§ TASK GOAL: Can you pull out each line of the data below that includes the word "후기게시판"?

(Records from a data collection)
╔══

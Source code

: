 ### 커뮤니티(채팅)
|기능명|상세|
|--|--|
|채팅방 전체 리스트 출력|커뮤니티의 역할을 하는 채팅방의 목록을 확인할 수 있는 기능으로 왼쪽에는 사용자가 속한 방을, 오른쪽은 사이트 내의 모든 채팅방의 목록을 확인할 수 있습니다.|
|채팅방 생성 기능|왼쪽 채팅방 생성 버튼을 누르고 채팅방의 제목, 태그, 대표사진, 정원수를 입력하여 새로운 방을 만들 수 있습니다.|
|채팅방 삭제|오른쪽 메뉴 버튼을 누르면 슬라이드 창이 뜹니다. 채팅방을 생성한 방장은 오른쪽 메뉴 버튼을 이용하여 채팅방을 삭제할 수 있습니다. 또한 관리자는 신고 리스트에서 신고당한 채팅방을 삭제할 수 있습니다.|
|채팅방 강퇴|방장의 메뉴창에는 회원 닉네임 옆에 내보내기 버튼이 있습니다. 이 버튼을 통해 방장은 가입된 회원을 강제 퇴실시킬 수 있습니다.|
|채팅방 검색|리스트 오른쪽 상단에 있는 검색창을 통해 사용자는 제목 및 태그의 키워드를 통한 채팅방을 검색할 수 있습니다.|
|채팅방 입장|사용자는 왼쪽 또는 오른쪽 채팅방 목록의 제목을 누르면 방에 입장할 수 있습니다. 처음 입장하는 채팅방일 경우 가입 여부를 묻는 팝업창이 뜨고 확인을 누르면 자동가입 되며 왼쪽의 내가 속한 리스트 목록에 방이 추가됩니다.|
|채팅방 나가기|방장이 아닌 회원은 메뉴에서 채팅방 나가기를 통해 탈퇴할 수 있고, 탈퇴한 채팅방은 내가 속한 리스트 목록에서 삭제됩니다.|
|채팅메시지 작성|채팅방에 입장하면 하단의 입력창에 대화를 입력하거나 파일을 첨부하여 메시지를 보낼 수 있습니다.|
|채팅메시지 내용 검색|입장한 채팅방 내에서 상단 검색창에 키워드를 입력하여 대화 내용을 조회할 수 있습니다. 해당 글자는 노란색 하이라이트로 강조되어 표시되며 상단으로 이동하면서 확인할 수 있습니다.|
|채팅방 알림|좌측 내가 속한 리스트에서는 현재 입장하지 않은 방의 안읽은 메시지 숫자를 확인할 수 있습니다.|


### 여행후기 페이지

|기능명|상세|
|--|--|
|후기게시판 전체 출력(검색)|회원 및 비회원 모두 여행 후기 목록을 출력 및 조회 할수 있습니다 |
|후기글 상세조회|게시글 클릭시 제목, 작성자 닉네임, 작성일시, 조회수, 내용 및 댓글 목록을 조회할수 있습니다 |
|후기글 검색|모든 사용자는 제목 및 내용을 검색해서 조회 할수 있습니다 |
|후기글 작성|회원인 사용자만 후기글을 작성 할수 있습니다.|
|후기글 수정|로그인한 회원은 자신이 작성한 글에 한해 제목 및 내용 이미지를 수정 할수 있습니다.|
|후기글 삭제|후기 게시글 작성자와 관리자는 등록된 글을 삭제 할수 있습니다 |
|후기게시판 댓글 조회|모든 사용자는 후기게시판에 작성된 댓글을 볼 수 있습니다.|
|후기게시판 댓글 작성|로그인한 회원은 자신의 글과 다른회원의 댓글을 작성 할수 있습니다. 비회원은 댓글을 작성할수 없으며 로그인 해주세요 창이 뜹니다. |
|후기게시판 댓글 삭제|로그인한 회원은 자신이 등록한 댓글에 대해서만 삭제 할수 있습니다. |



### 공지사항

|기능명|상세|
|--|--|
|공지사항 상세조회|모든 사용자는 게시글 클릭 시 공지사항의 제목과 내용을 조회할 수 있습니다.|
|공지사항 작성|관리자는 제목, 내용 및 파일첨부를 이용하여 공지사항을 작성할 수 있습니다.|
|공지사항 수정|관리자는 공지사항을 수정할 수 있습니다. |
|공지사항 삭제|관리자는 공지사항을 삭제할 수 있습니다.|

╚══

§ YOUR SOLUTION:
|후기게시판 전체 출력(검색)|회원 및 비회원 모두 여행 후기 목록을 출력 및 조회 할수 있습니다 |
|후기게시판 댓글 조회|모든 사용자는 후기게시판에 작성된 댓글을 볼 수 있습니다.|
|후기게시판 댓글 작성|로그인한 회원은 자신의 글과 다른회원의 댓글을 작성 할수 있습니다. 비회원은 댓글을 작성할수 없으며 로그인 해주세요 창이 뜹니다. |
|후기게시판 댓글 삭제|로그인한 회원은 자신이 등록한 댓글에 대해서만 삭제 할수 있습니다. |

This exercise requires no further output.